Patient/Family Teaching

• Explain the purpose and side effects of clopidogrel to patient. Instruct patient to take medication exactly as directed. Take missed doses as soon as possible unless almost time for next dose; do not double doses. Do not discontinue clopidogrel without consulting health care professional; may ↑ risk of cardiovascular events. Advise patient to read the  Medication Guide  before starting clopidogrel and with each Rx refill in case of changes.
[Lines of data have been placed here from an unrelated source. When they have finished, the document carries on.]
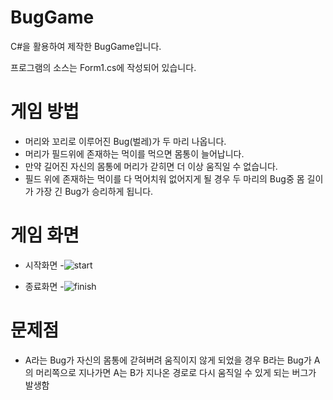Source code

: # BugGame

C#을 활용하여 제작한 BugGame입니다.

프로그램의 소스는 Form1.cs에 작성되어 있습니다.

# 게임 방법

- 머리와 꼬리로 이루어진 Bug(벌레)가 두 마리 나옵니다.
- 머리가 필드위에 존재하는 먹이를 먹으면 몸통이 늘어납니다.
- 만약 길어진 자신의 몸통에 머리가 갇히면 더 이상 움직일 수 없습니다.
- 필드 위에 존재하는 먹이를 다 먹어치워 없어지게 될 경우 두 마리의 Bug중 몸 길이가 가장 긴 Bug가 승리하게 됩니다.

# 게임 화면

- 시작화면
-![start](https://user-images.githubusercontent.com/29748479/62639903-68b02100-b97b-11e9-82eb-4477241a7f62.jpg)

- 종료화면
-![finish](https://user-images.githubusercontent.com/29748479/62639937-7b2a5a80-b97b-11e9-9ccb-266527388f56.jpg)

# 문제점

- A라는 Bug가 자신의 몸통에 갇혀버려 움직이지 않게 되었을 경우 B라는 Bug가 A의 머리쪽으로 지나가면
  A는 B가 지나온 경로로 다시 움직일 수 있게 되는 버그가 발생함

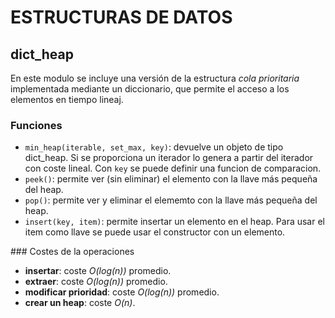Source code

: # ESTRUCTURAS DE DATOS

## dict\_heap
En este modulo se incluye una versión de la estructura *cola prioritaria* implementada mediante un diccionario, que permite el acceso a los elementos en tiempo lineaj.

### Funciones
* `min_heap(iterable, set_max, key)`: devuelve un objeto de tipo dict\_heap. Si se proporciona un iterador lo genera a partir del iterador con coste lineal. Con `key` se puede definir una funcion de comparacion.
* `peek()`: permite ver (sin eliminar) el elemento con la llave más pequeña del heap.
* `pop()`: permite ver y eliminar el elememto con la llave más pequeña del heap.
* `insert(key, item)`: permite insertar un elemento en el heap. Para usar el item como llave se puede usar el constructor con un elemento.

### Costes de la operaciones
* **insertar**: coste *O(log(n))* promedio.
* **extraer**: coste *O(log(n))* promedio.
* **modificar prioridad**: coste *O(log(n))* promedio.
* **crear un heap**: coste *O(n)*.

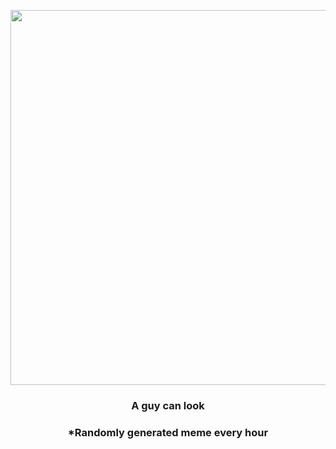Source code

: <p align="center">
        <img src="https://i.redd.it/klo6c54tnz1a1.jpg" width="600" height="600">
        </p>
        <h3 align="center">A guy can look</h3>
        <h3 align="center">*Randomly generated meme every hour</h3>
    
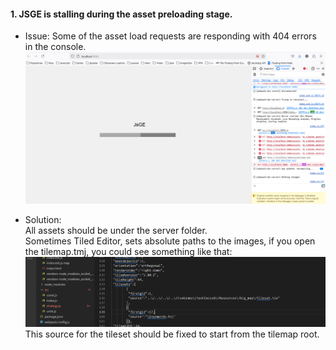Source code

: #### 1. JSGE is stalling during the asset preloading stage.
* Issue:
Some of the asset load requests are responding with 404 errors in the console. 
![loading](loading_stun.png)

* Solution:  
All assets should be under the server folder.  
Sometimes Tiled Editor, sets absolute paths to the images, if you open the tilemap.tmj, you could see something like that:
![path_uncorrect](path_uncorrect.png)  
This source for the tileset should be fixed to start from the tilemap root.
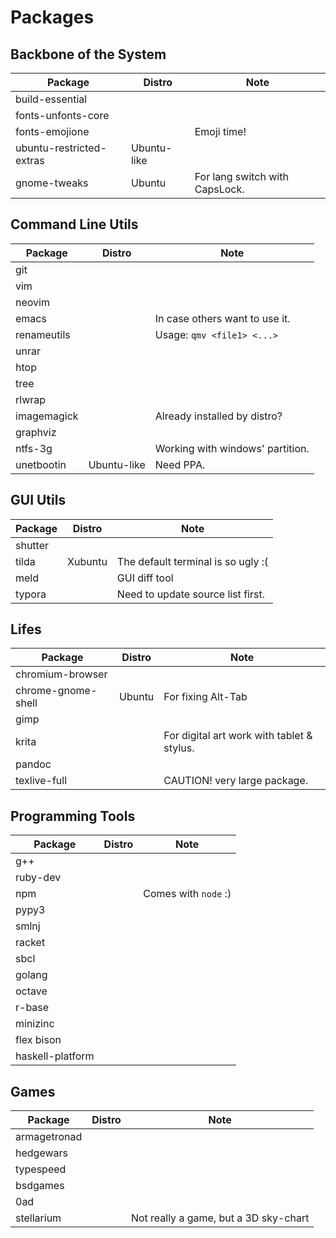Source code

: Packages
========

Backbone of the System
----------------------

| Package                  | Distro      | Note                           |
|--------------------------|-------------|--------------------------------|
| build-essential          |             |                                |
| fonts-unfonts-core       |             |                                |
| fonts-emojione           |             | Emoji time!                    |
| ubuntu-restricted-extras | Ubuntu-like |                                |
| gnome-tweaks             | Ubuntu      | For lang switch with CapsLock. |


Command Line Utils
------------------

| Package     | Distro      | Note                             |
|-------------|-------------|----------------------------------|
| git         |             |                                  |
| vim         |             |                                  |
| neovim      |             |                                  |
| emacs       |             | In case others want to use it.   |
| renameutils |             | Usage: `qmv <file1> <...>`       |
| unrar       |             |                                  |
| htop        |             |                                  |
| tree        |             |                                  |
| rlwrap      |             |                                  |
| imagemagick |             | Already installed by distro?     |
| graphviz    |             |                                  |
| ntfs-3g     |             | Working with windows' partition. |
| unetbootin  | Ubuntu-like | Need PPA.                        |


GUI Utils
---------

| Package | Distro  | Note                               |
|---------|---------|------------------------------------|
| shutter |         |                                    |
| tilda   | Xubuntu | The default terminal is so ugly :( |
| meld    |         | GUI diff tool                      |
| typora  |         | Need to update source list first.  |


Lifes
-----

| Package            | Distro | Note                                       |
|--------------------|--------|--------------------------------------------|
| chromium-browser   |        |                                            |
| chrome-gnome-shell | Ubuntu | For fixing Alt-Tab                         |
| gimp               |        |                                            |
| krita              |        | For digital art work with tablet & stylus. |
| pandoc             |        |                                            |
| texlive-full       |        | CAUTION! very large package.               |


Programming Tools
-----------------

| Package          | Distro | Note                 |
|------------------|--------|----------------------|
| g++              |        |                      |
| ruby-dev         |        |                      |
| npm              |        | Comes with `node` :) |
| pypy3            |        |                      |
| smlnj            |        |                      |
| racket           |        |                      |
| sbcl             |        |                      |
| golang           |        |                      |
| octave           |        |                      |
| r-base           |        |                      |
| minizinc         |        |                      |
| flex bison       |        |                      |
| haskell-platform |        |                      |


Games
-----

| Package      | Distro | Note                                  |
|--------------|--------|---------------------------------------|
| armagetronad |        |                                       |
| hedgewars    |        |                                       |
| typespeed    |        |                                       |
| bsdgames     |        |                                       |
| 0ad          |        |                                       |
| stellarium   |        | Not really a game, but a 3D sky-chart |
• Advise patient to notify health care professional promptly if signs and symptoms of bleeding (unexpected bleeding or bleeding that lasts a long time; blood in urine [pink, red, or brown urine], red or black tarry stools, bruises without known cause or that get larger; coughing up blood or blood clots; vomiting blood or vomit looks like coffee grounds); fever, weakness, chills, sore throat, rash, unusual bleeding or bruising, extreme skin paleness, purple skin patches, yellowing of skin or eyes, or neurological changes occur.
• Advise patients of signs and symptoms of skin reactions (fever, flu-like symptoms, mucosal lesions, progressive skin rash, swollen lymph nodes).
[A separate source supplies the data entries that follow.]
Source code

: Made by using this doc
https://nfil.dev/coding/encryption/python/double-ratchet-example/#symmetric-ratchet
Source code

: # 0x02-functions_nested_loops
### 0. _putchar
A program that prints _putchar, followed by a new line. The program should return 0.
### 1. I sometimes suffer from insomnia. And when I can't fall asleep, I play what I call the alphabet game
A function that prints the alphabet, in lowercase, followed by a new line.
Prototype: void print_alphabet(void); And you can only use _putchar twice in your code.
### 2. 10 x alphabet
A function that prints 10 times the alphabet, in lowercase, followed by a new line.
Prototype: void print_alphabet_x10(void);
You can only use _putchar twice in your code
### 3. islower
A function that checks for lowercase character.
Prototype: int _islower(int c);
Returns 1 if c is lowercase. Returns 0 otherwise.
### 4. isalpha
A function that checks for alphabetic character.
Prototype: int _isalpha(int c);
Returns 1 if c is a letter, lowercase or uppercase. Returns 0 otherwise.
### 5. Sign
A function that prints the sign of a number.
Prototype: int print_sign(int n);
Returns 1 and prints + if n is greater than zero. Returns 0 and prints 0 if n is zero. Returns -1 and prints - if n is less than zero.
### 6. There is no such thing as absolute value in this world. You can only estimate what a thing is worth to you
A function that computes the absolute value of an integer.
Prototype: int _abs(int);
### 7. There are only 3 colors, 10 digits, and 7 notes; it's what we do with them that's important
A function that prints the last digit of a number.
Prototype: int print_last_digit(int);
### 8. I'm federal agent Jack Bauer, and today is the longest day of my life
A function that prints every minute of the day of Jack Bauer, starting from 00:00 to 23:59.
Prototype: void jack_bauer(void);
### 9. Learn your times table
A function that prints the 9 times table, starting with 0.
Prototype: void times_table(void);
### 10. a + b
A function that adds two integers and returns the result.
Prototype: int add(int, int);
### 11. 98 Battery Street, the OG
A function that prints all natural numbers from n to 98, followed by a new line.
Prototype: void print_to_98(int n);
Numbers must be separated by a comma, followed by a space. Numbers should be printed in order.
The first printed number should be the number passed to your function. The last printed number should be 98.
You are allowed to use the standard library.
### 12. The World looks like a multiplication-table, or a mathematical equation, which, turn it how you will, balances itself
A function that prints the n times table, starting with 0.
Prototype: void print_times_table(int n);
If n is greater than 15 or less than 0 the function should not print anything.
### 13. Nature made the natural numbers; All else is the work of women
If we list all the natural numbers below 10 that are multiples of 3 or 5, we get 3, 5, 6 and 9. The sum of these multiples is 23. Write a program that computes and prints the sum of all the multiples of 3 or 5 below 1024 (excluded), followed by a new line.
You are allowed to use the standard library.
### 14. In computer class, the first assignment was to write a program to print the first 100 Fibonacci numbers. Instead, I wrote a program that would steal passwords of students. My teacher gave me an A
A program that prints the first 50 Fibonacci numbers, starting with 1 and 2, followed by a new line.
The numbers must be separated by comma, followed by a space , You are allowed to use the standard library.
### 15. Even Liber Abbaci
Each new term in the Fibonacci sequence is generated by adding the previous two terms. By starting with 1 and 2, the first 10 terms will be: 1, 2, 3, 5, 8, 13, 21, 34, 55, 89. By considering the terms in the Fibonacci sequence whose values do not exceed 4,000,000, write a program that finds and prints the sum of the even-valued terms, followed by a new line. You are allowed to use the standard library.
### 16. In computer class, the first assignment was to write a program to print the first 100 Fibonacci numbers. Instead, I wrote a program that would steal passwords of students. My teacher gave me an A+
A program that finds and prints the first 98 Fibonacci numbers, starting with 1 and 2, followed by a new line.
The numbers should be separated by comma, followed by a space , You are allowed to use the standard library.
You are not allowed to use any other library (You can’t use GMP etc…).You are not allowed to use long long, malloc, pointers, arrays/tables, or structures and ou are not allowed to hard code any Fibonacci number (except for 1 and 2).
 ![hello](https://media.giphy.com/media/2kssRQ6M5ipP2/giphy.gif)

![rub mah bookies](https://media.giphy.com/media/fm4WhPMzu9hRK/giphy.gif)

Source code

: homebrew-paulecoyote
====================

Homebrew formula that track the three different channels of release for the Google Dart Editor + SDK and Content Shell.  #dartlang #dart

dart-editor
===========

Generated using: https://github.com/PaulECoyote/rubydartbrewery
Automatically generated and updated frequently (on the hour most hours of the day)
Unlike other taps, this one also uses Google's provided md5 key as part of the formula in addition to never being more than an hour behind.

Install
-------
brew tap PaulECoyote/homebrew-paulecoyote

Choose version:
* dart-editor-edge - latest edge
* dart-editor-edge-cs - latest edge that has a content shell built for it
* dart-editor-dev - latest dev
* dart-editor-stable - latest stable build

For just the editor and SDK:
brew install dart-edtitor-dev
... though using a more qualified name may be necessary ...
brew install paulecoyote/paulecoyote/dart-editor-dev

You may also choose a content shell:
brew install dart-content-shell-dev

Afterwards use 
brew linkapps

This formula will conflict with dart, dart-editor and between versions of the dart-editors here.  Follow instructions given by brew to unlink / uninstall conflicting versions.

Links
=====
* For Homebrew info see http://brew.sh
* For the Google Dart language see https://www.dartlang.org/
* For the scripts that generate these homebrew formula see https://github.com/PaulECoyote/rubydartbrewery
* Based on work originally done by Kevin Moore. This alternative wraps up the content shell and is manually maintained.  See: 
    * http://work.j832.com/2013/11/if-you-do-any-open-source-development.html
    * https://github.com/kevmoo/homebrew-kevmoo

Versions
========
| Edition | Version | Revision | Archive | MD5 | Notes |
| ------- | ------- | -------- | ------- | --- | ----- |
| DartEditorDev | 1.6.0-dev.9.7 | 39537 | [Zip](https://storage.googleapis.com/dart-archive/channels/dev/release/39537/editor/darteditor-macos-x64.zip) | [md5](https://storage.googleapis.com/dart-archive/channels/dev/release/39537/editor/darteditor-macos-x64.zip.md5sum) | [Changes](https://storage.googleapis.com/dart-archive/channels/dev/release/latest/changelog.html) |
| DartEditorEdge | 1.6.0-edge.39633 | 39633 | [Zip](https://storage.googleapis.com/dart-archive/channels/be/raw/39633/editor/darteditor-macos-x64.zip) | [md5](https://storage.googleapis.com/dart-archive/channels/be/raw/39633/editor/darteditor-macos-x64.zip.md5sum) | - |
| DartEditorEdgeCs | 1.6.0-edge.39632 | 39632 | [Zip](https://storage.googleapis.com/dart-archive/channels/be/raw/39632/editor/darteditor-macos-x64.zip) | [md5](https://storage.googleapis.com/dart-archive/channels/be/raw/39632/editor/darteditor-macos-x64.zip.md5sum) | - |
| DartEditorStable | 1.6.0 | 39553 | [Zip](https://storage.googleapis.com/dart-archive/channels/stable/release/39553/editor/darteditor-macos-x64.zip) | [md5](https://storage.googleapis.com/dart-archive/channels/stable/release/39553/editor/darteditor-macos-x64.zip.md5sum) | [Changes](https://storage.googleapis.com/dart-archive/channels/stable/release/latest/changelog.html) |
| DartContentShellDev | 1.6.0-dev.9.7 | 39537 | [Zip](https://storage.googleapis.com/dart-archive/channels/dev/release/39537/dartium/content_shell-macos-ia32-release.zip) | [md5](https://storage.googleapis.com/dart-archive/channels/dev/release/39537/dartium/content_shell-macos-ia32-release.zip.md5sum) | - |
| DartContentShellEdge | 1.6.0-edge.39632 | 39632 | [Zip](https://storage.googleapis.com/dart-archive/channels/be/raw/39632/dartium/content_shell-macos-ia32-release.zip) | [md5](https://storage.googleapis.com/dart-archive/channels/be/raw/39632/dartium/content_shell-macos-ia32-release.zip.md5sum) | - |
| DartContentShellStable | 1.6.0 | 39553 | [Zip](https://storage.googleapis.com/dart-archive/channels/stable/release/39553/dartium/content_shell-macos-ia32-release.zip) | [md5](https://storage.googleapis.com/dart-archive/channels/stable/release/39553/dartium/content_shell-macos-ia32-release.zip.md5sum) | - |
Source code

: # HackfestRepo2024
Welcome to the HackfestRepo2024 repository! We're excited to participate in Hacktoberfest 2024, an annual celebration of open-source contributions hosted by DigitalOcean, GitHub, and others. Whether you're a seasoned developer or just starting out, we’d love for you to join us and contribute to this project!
• Advise patient to notify health care professional of medication regimen prior to treatment or surgery.
• Caution patient to avoid taking omeprazole or esomeprazole during therapy. Consult health care professional for other options.
• Instruct patient to notify health care professional of all Rx or OTC medications, vitamins, or herbal products being taken and to consult health care professional before taking any other Rx, OTC, or herbal products, especially those containing aspirin or NSAIDs or proton pump inhibitors.
• Rep:  Advise women of reproductive potential to notify health care professional if pregnancy is planned or suspected or if breastfeeding. Therapy should not be withheld because of potential concerns regarding effects of clopidogrel on the fetus. Use during labor or delivery ↑ risk of maternal bleeding and hemorrhage. Avoid neuraxial blockade during clopidogrel use due to risk of spinal hematoma. When possible, discontinue clopidogrel 5–7 days prior to labor, delivery, or neuraxial blockade.

Evaluation/Desired Outcomes

Prevention of stroke, MI, and vascular death in patients at risk.